# ACTION ITEM:
The records beneath should be restated word for word.

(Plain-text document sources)
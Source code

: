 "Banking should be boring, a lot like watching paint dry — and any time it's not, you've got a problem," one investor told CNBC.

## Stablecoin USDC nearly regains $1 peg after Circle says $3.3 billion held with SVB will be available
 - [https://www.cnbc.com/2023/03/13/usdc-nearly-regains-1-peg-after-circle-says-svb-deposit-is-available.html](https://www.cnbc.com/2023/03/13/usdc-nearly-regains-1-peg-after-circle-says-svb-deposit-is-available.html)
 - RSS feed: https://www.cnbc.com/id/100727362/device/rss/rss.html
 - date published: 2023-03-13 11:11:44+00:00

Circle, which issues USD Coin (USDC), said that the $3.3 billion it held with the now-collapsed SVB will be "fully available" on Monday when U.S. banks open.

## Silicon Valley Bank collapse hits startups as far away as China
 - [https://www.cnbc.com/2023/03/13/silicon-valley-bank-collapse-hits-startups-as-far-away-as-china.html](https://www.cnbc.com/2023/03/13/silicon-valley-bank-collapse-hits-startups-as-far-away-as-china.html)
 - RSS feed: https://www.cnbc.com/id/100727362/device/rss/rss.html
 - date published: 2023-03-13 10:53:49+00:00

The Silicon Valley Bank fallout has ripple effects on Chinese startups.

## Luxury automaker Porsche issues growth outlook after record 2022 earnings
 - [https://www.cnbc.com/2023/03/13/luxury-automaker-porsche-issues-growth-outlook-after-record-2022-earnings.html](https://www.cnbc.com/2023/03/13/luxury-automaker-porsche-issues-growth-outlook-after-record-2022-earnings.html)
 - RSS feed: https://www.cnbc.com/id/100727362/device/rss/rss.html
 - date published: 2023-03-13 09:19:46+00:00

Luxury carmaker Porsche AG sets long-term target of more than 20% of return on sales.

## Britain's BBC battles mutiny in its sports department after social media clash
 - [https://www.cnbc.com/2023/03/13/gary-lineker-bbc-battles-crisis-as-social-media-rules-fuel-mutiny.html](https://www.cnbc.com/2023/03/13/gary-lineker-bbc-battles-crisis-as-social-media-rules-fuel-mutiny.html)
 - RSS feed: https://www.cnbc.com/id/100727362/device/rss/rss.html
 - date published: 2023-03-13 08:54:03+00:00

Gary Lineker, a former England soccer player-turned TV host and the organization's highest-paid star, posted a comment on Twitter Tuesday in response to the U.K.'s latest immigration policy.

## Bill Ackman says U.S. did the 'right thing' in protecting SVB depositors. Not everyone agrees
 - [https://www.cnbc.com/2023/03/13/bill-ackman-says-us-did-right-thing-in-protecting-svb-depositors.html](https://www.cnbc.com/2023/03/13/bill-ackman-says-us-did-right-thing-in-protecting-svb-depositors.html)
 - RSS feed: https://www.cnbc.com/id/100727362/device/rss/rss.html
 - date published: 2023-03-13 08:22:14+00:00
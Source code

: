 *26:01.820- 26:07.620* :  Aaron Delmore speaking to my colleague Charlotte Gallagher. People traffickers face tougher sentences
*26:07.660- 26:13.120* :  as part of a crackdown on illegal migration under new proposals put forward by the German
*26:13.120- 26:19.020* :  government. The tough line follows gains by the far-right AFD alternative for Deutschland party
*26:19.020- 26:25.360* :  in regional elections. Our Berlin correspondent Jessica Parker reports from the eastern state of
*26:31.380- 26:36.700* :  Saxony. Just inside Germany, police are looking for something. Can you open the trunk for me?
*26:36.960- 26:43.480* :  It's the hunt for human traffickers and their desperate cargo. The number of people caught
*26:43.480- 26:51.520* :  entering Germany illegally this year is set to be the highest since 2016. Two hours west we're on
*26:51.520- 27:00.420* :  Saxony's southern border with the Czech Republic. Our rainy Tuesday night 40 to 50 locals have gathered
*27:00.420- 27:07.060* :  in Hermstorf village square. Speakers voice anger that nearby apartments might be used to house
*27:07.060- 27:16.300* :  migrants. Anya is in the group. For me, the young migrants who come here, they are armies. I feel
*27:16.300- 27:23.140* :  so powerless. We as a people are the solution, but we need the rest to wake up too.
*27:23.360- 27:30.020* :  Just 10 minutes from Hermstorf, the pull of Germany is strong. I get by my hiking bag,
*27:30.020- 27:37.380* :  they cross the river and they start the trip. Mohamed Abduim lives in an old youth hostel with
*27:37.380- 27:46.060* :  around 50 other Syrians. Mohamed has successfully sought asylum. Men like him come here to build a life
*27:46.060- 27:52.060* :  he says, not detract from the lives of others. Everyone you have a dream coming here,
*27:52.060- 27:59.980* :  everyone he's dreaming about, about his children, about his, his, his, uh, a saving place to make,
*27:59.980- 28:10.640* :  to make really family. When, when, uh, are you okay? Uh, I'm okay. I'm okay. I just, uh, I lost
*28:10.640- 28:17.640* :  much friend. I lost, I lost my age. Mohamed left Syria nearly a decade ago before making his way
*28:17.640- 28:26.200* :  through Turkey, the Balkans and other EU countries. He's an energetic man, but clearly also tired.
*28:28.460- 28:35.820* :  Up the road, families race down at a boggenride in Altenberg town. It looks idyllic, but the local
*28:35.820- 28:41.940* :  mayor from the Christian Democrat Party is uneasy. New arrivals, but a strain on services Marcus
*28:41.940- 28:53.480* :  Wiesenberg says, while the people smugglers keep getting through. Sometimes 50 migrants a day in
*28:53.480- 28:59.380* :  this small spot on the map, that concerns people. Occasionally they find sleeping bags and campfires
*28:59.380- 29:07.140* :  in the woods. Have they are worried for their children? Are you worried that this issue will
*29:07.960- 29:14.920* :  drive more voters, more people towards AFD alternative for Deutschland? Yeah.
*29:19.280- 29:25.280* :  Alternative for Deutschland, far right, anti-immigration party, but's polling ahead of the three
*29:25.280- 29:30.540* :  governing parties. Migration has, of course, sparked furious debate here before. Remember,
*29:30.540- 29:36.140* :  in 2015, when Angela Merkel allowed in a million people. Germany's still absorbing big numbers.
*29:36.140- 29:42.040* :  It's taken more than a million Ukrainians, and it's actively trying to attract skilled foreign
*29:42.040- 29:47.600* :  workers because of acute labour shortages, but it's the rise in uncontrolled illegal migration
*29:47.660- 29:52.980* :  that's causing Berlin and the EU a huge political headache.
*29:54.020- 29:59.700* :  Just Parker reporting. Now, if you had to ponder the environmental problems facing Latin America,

# RESPONSE:
Source code

: "Banking should be boring, a lot like watching paint dry — and any time it's not, you've got a problem," one investor told CNBC.

## Stablecoin USDC nearly regains $1 peg after Circle says $3.3 billion held with SVB will be available
 - [https://www.cnbc.com/2023/03/13/usdc-nearly-regains-1-peg-after-circle-says-svb-deposit-is-available.html](https://www.cnbc.com/2023/03/13/usdc-nearly-regains-1-peg-after-circle-says-svb-deposit-is-available.html)
 - RSS feed: https://www.cnbc.com/id/100727362/device/rss/rss.html
 - date published: 2023-03-13 11:11:44+00:00

Circle, which issues USD Coin (USDC), said that the $3.3 billion it held with the now-collapsed SVB will be "fully available" on Monday when U.S. banks open.

## Silicon Valley Bank collapse hits startups as far away as China
 - [https://www.cnbc.com/2023/03/13/silicon-valley-bank-collapse-hits-startups-as-far-away-as-china.html](https://www.cnbc.com/2023/03/13/silicon-valley-bank-collapse-hits-startups-as-far-away-as-china.html)
 - RSS feed: https://www.cnbc.com/id/100727362/device/rss/rss.html
 - date published: 2023-03-13 10:53:49+00:00

The Silicon Valley Bank fallout has ripple effects on Chinese startups.

## Luxury automaker Porsche issues growth outlook after record 2022 earnings
 - [https://www.cnbc.com/2023/03/13/luxury-automaker-porsche-issues-growth-outlook-after-record-2022-earnings.html](https://www.cnbc.com/2023/03/13/luxury-automaker-porsche-issues-growth-outlook-after-record-2022-earnings.html)
 - RSS feed: https://www.cnbc.com/id/100727362/device/rss/rss.html
 - date published: 2023-03-13 09:19:46+00:00

Luxury carmaker Porsche AG sets long-term target of more than 20% of return on sales.

## Britain's BBC battles mutiny in its sports department after social media clash
 - [https://www.cnbc.com/2023/03/13/gary-lineker-bbc-battles-crisis-as-social-media-rules-fuel-mutiny.html](https://www.cnbc.com/2023/03/13/gary-lineker-bbc-battles-crisis-as-social-media-rules-fuel-mutiny.html)
 - RSS feed: https://www.cnbc.com/id/100727362/device/rss/rss.html
 - date published: 2023-03-13 08:54:03+00:00

Gary Lineker, a former England soccer player-turned TV host and the organization's highest-paid star, posted a comment on Twitter Tuesday in response to the U.K.'s latest immigration policy.

## Bill Ackman says U.S. did the 'right thing' in protecting SVB depositors. Not everyone agrees
 - [https://www.cnbc.com/2023/03/13/bill-ackman-says-us-did-right-thing-in-protecting-svb-depositors.html](https://www.cnbc.com/2023/03/13/bill-ackman-says-us-did-right-thing-in-protecting-svb-depositors.html)
 - RSS feed: https://www.cnbc.com/id/100727362/device/rss/rss.html
 - date published: 2023-03-13 08:22:14+00:00
Source code

: *26:01.820- 26:07.620* :  Aaron Delmore speaking to my colleague Charlotte Gallagher. People traffickers face tougher sentences
*26:07.660- 26:13.120* :  as part of a crackdown on illegal migration under new proposals put forward by the German
*26:13.120- 26:19.020* :  government. The tough line follows gains by the far-right AFD alternative for Deutschland party
*26:19.020- 26:25.360* :  in regional elections. Our Berlin correspondent Jessica Parker reports from the eastern state of
*26:31.380- 26:36.700* :  Saxony. Just inside Germany, police are looking for something. Can you open the trunk for me?
*26:36.960- 26:43.480* :  It's the hunt for human traffickers and their desperate cargo. The number of people caught
*26:43.480- 26:51.520* :  entering Germany illegally this year is set to be the highest since 2016. Two hours west we're on
*26:51.520- 27:00.420* :  Saxony's southern border with the Czech Republic. Our rainy Tuesday night 40 to 50 locals have gathered
*27:00.420- 27:07.060* :  in Hermstorf village square. Speakers voice anger that nearby apartments might be used to house
*27:07.060- 27:16.300* :  migrants. Anya is in the group. For me, the young migrants who come here, they are armies. I feel
*27:16.300- 27:23.140* :  so powerless. We as a people are the solution, but we need the rest to wake up too.
*27:23.360- 27:30.020* :  Just 10 minutes from Hermstorf, the pull of Germany is strong. I get by my hiking bag,
*27:30.020- 27:37.380* :  they cross the river and they start the trip. Mohamed Abduim lives in an old youth hostel with
*27:37.380- 27:46.060* :  around 50 other Syrians. Mohamed has successfully sought asylum. Men like him come here to build a life
*27:46.060- 27:52.060* :  he says, not detract from the lives of others. Everyone you have a dream coming here,
*27:52.060- 27:59.980* :  everyone he's dreaming about, about his children, about his, his, his, uh, a saving place to make,
*27:59.980- 28:10.640* :  to make really family. When, when, uh, are you okay? Uh, I'm okay. I'm okay. I just, uh, I lost
*28:10.640- 28:17.640* :  much friend. I lost, I lost my age. Mohamed left Syria nearly a decade ago before making his way
*28:17.640- 28:26.200* :  through Turkey, the Balkans and other EU countries. He's an energetic man, but clearly also tired.
*28:28.460- 28:35.820* :  Up the road, families race down at a boggenride in Altenberg town. It looks idyllic, but the local
*28:35.820- 28:41.940* :  mayor from the Christian Democrat Party is uneasy. New arrivals, but a strain on services Marcus
*28:41.940- 28:53.480* :  Wiesenberg says, while the people smugglers keep getting through. Sometimes 50 migrants a day in
*28:53.480- 28:59.380* :  this small spot on the map, that concerns people. Occasionally they find sleeping bags and campfires
*28:59.380- 29:07.140* :  in the woods. Have they are worried for their children? Are you worried that this issue will
*29:07.960- 29:14.920* :  drive more voters, more people towards AFD alternative for Deutschland? Yeah.
*29:19.280- 29:25.280* :  Alternative for Deutschland, far right, anti-immigration party, but's polling ahead of the three
*29:25.280- 29:30.540* :  governing parties. Migration has, of course, sparked furious debate here before. Remember,
*29:30.540- 29:36.140* :  in 2015, when Angela Merkel allowed in a million people. Germany's still absorbing big numbers.
*29:36.140- 29:42.040* :  It's taken more than a million Ukrainians, and it's actively trying to attract skilled foreign
*29:42.040- 29:47.600* :  workers because of acute labour shortages, but it's the rise in uncontrolled illegal migration
*29:47.660- 29:52.980* :  that's causing Berlin and the EU a huge political headache.
*29:54.020- 29:59.700* :  Just Parker reporting. Now, if you had to ponder the environmental problems facing Latin America,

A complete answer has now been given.